AACC uses the remainder of its NSF grant to disseminate information about ATE. AACC explains the innovations of ATE projects and centers in publications and on its Web site. ATE is a 10-year-old national effort, mandated by Congress, to improve technician education through community colleges. With its grant, the association also hosts a leadership summit and the annual conference for more than 500 ATE principal investigators and team members.

"MentorLinks is so much more than funding. It is an opportunity for fresh eyes, fresh perspectives and fresh starts," said Lisa Stich, vice president of educational services at Flathead Valley Community College. The enthusiasm of her mentor, Ara Andrea, during a visit to the Kalispell, Mont., campus affirmed plans to expand the natural resources curriculum and instigated new marketing to publicize the college’s proximity to Glacier National Park. Andrea is an instructor and curriculum developer for the forest resources technology program at Chemeketa Community College in Salem, Ore. 

While the MentorLinks money for travel is crucial to bringing the mentors and advisees together, the grant recipients report that it is their mentors’ advice and networking that has powered improvements on their campuses.

"I’m really impressed with what’s happened.
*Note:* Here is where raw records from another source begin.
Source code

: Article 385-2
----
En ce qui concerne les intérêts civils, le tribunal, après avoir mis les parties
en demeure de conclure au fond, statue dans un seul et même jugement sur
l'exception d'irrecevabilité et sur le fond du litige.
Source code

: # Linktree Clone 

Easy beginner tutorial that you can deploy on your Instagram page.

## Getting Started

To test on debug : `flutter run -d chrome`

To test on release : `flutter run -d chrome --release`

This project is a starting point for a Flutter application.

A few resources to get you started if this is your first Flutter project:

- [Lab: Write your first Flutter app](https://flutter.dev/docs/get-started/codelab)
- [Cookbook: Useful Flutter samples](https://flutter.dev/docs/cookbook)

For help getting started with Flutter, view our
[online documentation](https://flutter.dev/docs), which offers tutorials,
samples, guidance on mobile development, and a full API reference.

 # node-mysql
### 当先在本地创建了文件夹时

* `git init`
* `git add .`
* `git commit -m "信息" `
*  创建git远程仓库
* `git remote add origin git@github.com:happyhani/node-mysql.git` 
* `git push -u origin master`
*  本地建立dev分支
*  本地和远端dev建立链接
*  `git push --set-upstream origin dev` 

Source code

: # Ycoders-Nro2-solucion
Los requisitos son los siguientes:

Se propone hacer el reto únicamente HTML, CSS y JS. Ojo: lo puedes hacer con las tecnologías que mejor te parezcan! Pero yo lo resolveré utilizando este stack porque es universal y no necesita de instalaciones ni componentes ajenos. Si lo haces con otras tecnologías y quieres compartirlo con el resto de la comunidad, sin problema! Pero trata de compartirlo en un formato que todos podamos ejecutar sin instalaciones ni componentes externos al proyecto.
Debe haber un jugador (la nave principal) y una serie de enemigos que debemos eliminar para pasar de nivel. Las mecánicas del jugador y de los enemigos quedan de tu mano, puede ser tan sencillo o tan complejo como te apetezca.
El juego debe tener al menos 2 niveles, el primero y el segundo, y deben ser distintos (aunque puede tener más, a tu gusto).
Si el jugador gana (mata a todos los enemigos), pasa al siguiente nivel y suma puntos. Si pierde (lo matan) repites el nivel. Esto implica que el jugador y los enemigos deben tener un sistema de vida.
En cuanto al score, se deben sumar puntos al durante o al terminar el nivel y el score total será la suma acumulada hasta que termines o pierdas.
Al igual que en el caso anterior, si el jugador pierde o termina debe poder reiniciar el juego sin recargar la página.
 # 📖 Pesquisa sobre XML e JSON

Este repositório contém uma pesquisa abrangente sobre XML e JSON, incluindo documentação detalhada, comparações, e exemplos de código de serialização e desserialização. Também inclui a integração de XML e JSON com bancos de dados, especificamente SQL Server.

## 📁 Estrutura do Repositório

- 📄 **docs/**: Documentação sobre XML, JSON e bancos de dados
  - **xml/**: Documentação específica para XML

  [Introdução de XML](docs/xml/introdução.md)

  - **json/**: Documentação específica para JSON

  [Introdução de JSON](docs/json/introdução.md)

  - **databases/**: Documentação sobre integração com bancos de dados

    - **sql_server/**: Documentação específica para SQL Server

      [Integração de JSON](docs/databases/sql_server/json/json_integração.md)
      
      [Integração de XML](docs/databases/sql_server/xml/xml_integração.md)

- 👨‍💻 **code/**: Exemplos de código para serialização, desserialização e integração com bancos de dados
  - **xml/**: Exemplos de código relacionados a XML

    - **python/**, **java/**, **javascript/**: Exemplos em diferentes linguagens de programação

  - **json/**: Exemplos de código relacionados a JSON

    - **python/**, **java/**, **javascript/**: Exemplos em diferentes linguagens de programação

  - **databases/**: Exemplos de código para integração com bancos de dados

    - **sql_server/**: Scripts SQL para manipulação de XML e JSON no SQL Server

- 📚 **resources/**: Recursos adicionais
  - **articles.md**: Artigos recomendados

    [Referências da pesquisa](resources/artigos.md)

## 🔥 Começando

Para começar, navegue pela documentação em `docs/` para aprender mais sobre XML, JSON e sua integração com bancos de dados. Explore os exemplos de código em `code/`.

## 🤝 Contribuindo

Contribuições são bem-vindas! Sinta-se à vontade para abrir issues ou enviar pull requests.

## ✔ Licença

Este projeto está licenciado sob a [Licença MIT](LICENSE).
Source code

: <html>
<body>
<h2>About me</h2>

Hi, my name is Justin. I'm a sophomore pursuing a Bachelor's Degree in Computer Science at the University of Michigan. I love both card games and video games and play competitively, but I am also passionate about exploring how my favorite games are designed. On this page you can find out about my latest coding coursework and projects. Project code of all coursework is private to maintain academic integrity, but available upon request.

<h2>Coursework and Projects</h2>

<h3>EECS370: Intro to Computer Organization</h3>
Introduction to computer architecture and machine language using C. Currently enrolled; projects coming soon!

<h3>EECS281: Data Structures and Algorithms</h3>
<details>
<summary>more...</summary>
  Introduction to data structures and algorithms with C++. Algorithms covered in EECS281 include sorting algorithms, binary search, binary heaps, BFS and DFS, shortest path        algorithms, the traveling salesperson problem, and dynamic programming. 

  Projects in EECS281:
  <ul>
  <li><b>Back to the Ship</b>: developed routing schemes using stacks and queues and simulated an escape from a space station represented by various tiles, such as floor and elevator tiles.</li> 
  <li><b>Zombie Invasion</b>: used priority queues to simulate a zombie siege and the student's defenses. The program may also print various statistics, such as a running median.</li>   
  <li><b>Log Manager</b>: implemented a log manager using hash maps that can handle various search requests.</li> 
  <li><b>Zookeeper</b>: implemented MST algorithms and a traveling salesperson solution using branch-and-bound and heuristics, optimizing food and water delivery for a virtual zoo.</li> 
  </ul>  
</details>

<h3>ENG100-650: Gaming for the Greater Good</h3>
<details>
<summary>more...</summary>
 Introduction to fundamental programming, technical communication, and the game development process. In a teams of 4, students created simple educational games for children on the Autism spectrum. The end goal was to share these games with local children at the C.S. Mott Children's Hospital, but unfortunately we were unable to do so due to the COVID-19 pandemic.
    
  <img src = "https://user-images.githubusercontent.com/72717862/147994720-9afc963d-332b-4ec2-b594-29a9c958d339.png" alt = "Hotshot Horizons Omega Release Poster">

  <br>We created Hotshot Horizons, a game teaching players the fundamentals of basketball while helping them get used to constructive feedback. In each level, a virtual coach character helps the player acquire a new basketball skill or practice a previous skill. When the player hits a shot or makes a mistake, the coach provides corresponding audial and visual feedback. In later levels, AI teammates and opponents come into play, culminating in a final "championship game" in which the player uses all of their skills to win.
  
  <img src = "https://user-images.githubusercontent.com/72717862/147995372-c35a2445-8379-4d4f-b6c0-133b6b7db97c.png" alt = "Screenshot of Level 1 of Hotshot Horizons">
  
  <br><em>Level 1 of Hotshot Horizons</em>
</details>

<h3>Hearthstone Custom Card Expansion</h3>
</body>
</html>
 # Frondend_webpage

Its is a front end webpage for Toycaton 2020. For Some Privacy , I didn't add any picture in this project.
It’s really helped my whole college," said Robert Silbaugh, network technologies instructor at Riverland Community College in Albert Lea, Minn. 

Silbaugh applied for the grant because he needed help figuring out how to maintain expensive computer labs and build unity among the computer tech faculty at his college’s three campuses. The campuses had previously been separate, public colleges.

Don Astrab, Silbaugh’s mentor and executive vice president of academic services at Brevard Community College in Cocoa, Fla., not only helped redesign the computer science department, he helped the college revitalize its advisory committees. The college president was so impressed with the advisory board handbook that Astrab prepared with Silbaugh, that he recently held Riverland’s first college-wide meeting on business and industry to distribute the handbook to the entire faculty. 

"The best thing is, it has opened up the channels of communications with all departments in the whole college," Silbaugh said, adding that learning about Astrab’s successful experience coordinating activities at Brevard’s four campuses encouraged him. "Whoever was responsible for putting us together, it was like a miracle. We both learned a lot from each other," he said.